Each point in our predicted function is the mean of P(X|x) (the multivariate normal distribution X given the value x) and the credible region is the variance, on one side it’s sigma**2
on the other it is -sigma**2
it represents the uncertainy of our prediction.
As we can see GP are extremely powerful but there’s assumptions we need to have about our black box function to have for it work:
- Our black-box function needs to expensive to evaluate: gaussian processes thrive in low data environment
- The target function needs to be smooth
Bayesian Optimization
As the name suggests we use bayes theorem: we update our prior belief (prior) with it’s likelihood and the new evidence to obtain our new belief (Posterior), and as you might have figured out we use Gaussian processes!
In bayesian optimization we seek to build a representation of our function to get the maximum/minimum value of it, we of course model this function using GPs! but how do we determine which are the best points to sample to use our Gaussian process with?
We use an acuisition function, it deals with the exploration exploitation tradeoff:
- Exploration meaning getting the values with the most uncertainty (higher variance)
- Exploitation which basically is picking the point with the max/min value (max/min mean)

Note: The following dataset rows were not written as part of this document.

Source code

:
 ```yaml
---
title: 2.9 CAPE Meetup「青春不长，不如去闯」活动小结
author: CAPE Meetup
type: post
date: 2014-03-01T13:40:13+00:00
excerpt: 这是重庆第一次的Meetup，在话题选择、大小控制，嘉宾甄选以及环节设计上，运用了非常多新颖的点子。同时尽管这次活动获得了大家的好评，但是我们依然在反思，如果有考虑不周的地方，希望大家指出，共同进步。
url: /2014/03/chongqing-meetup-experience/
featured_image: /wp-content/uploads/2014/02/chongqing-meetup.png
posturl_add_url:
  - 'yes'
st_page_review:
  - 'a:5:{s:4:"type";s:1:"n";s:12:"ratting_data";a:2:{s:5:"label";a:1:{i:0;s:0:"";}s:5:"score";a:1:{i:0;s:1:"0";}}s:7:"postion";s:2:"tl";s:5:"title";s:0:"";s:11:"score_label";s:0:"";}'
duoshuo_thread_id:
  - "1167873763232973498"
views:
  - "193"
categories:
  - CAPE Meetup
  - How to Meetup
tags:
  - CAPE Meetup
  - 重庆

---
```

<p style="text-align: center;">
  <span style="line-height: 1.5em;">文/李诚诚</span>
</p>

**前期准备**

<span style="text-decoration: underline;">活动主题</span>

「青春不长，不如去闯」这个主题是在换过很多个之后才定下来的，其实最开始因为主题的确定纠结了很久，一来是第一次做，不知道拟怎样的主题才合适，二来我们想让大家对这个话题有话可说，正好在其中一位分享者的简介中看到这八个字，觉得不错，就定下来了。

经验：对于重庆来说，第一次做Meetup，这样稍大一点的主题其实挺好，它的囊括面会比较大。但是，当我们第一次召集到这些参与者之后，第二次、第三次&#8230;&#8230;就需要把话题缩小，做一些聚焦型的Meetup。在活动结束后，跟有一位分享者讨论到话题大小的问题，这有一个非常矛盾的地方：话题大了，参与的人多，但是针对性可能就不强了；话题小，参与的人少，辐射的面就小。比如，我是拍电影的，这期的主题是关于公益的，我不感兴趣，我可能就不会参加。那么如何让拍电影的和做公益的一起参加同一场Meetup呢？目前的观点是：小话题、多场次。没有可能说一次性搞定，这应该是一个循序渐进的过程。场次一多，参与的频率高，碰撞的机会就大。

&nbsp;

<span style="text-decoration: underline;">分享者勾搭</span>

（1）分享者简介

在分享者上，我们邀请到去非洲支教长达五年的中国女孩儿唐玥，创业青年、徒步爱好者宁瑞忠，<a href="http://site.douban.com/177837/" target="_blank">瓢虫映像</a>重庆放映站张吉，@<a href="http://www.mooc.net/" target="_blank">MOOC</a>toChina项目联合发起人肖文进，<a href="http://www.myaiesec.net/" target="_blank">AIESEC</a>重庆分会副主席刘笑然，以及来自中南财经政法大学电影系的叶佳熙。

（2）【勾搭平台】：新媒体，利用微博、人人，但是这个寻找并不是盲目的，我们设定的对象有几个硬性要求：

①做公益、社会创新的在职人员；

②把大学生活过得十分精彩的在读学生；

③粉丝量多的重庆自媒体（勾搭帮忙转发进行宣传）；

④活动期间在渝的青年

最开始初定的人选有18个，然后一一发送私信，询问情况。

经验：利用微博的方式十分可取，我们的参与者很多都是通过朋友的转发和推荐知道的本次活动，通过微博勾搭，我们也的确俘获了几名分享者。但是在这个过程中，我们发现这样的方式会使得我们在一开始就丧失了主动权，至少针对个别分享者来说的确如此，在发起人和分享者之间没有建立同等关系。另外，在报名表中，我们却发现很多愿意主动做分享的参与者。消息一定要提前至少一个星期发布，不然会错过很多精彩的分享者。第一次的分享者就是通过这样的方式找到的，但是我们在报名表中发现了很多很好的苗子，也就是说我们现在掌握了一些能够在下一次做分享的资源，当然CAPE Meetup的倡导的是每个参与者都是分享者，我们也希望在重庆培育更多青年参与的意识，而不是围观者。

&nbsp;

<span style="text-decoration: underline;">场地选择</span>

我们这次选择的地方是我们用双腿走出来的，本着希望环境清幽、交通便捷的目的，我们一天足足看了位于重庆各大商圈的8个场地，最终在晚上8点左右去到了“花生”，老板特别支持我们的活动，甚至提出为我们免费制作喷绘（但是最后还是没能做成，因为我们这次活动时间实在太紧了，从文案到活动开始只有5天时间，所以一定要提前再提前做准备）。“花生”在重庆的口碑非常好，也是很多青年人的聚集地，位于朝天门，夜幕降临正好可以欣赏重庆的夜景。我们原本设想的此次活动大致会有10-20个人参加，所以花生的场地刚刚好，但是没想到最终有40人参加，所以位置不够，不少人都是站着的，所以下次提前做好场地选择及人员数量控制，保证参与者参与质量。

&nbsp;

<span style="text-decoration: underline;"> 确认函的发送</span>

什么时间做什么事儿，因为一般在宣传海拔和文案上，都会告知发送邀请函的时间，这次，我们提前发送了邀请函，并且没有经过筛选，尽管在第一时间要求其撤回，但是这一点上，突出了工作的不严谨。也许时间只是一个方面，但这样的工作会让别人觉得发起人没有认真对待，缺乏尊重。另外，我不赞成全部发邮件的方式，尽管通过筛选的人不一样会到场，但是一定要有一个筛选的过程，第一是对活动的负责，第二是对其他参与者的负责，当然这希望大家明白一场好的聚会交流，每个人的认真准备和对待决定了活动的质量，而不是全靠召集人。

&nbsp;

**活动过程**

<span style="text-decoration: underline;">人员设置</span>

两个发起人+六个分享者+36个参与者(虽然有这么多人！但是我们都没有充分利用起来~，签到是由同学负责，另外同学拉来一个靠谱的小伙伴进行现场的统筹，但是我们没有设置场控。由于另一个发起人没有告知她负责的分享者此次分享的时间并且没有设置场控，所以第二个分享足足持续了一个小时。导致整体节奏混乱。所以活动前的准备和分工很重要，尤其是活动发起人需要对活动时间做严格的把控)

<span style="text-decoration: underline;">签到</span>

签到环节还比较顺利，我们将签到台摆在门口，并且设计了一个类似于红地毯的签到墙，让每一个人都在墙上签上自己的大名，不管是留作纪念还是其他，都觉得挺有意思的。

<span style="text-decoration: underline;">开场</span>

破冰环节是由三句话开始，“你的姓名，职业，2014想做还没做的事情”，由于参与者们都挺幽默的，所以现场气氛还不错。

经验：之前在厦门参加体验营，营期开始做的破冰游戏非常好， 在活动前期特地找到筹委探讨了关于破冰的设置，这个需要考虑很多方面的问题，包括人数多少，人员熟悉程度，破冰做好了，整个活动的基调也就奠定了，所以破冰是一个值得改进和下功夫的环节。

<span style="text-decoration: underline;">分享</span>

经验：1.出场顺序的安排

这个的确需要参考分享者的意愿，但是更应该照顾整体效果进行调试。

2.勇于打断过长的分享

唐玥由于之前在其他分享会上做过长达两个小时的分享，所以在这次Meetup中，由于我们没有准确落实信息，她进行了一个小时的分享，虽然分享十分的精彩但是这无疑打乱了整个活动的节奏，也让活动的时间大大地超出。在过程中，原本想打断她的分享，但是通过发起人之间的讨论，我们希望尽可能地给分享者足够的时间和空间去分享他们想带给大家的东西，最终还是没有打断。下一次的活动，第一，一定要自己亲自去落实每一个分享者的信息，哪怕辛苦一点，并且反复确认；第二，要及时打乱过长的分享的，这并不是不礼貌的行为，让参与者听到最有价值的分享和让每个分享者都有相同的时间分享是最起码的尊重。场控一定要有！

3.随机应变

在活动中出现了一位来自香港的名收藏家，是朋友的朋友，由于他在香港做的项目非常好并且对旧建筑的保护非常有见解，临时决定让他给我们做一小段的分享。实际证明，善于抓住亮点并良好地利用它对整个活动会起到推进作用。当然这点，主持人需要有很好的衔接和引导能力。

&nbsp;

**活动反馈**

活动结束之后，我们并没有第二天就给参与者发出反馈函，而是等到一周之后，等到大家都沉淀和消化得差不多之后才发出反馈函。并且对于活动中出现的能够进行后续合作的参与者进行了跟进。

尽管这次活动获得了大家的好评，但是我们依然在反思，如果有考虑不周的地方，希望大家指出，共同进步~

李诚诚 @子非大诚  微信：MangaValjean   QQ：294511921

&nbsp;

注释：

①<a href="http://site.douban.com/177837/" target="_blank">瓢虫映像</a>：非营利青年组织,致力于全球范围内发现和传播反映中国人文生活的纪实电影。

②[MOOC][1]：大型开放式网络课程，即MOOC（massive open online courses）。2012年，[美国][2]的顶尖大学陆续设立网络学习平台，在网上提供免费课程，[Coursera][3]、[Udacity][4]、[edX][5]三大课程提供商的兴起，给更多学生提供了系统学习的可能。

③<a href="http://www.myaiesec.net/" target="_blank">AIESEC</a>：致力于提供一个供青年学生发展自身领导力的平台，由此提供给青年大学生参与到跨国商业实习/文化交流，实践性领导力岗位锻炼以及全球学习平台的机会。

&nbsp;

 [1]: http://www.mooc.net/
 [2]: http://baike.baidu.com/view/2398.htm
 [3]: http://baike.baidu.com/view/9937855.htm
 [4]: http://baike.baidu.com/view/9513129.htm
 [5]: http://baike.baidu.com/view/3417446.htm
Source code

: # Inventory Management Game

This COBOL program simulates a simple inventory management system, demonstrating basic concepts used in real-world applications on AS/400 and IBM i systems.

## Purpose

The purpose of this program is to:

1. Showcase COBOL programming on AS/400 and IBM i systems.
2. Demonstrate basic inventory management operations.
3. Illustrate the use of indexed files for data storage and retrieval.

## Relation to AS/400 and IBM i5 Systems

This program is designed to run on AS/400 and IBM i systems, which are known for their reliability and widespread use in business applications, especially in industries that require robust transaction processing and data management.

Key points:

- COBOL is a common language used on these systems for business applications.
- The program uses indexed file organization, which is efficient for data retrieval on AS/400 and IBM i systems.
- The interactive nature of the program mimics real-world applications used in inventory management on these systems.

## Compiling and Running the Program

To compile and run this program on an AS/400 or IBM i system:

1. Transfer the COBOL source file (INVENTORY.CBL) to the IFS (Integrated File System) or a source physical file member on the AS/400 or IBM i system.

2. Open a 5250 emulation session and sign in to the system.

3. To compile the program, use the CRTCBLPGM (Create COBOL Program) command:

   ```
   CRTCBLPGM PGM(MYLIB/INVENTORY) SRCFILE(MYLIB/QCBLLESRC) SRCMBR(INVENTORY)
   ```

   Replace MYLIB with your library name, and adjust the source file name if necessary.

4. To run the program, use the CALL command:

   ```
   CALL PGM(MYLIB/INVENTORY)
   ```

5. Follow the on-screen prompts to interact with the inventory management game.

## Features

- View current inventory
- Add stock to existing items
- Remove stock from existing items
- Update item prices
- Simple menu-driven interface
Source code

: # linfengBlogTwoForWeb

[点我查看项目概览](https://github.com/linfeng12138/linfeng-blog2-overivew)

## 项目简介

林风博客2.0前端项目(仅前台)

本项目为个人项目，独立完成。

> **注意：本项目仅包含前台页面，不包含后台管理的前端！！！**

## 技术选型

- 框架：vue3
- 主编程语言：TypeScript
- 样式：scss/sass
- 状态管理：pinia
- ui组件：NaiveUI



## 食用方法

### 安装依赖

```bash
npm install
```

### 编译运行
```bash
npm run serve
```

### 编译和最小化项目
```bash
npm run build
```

after we find the next x, we sample it through our function and update the Gaussian Process, we repeat this process until we reached the maximum number of iterations or the acquisition function propesed a point we already sampled (in a noiseless environment).
Hyper Parameter tuning
Model selection
For this article i’m using Random forests through the sklearn library,
we also are using the california housing dataset which is a dataset also provided by us through sklearn
Hyperparameter selection
We need to select the hyper parameters to tune before optimizing them, in my case i’ve used
n_estimators: number of trees
max_depth: max depth of trees
max_features: max number of features to consider when split
max_samples: the number of samples from X to each tree
max_leaf_nodes: build with the maximum leaf nodes number
In Random forests these are the most important features to tune.
Metric selection
In bayesian optimization it’s best to have a singular value to tune with, since we are doing regression, i’m using mean squared error with cross validation which will split our data into train/valid/test sets for us at each iteration using different combinations.
Conclusion
In conclusion, hyperparameter tuning is an EXTREMELY important subject in ML and is used heavily, bayesian optimization is a sophisticated choice of tuning the hyperparameters but there are other ways like Grid search for example albeit not as effective but easier to implement and parallelize.
My next step is diving deeply in other areas of which Bayesian optimization is used like reinforcement learning.